Keywords: Diffusion Language Models, Efficiency, Sampling, Masked Diffusion Models, Discrete Flow Models, Reasoning
TL;DR: We propose an adaptive multi-token unmasking sampler for masked language diffusion models, gaining speed up of 2-3x on code generation and math reasoning benchmarks without loss in accuracy.
Abstract: Recent masked diffusion models (MDMs) have shown competitive performance compared to autoregressive models (ARMs) for language modeling. While most literature has focused on performance enhancing sampling procedures, efficient sampling from MDMs has been scarcely explored.

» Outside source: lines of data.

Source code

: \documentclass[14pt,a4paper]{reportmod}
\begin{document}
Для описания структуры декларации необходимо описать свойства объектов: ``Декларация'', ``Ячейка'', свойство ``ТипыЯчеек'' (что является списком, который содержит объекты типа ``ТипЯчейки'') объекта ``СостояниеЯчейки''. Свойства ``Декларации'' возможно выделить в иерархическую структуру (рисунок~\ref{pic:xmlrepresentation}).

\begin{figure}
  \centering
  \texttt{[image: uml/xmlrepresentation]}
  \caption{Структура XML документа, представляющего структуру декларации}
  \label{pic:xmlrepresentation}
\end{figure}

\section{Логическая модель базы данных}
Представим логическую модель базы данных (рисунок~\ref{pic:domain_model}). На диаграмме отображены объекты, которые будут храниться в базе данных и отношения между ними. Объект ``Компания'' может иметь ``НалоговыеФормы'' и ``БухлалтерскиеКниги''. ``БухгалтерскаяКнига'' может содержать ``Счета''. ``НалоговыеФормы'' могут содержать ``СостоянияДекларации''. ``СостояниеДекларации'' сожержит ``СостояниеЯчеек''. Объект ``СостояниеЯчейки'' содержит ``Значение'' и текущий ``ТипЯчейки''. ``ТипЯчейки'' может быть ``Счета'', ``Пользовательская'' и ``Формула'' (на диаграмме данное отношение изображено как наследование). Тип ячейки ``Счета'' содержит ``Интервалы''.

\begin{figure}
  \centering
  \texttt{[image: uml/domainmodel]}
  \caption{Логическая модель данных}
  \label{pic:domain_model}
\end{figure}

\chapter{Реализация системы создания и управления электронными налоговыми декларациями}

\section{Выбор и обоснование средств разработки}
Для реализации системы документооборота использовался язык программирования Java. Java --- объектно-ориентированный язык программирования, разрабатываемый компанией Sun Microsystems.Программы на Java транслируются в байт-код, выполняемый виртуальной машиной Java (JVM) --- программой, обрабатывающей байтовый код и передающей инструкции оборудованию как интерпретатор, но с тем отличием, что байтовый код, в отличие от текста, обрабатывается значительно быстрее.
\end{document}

We make the observation that often a given sequence of partially masked tokens determines the values of multiple unknown tokens deterministically, meaning that a single prediction of a masked model holds additional information unused by standard sampling procedures.
Based on this observation, we introduce *EB-Sampler*, a simple drop-in replacement for existing samplers, utilizing an **E**ntropy **B**ounded unmasking procedure that dynamically unmasks multiple tokens in one function evaluation with predefined approximate error tolerance. We formulate the EB-Sampler as part of a broad family of adaptive samplers for which we provide an error analysis that motivates our algorithmic choices. EB-Sampler accelerates sampling from current state of the art MDMs by roughly 2-3x on standard coding and math reasoning benchmarks without loss in performance. We also validate the same procedure works well on smaller reasoning tasks including maze navigation and sudoku, tasks ARMs often struggle with.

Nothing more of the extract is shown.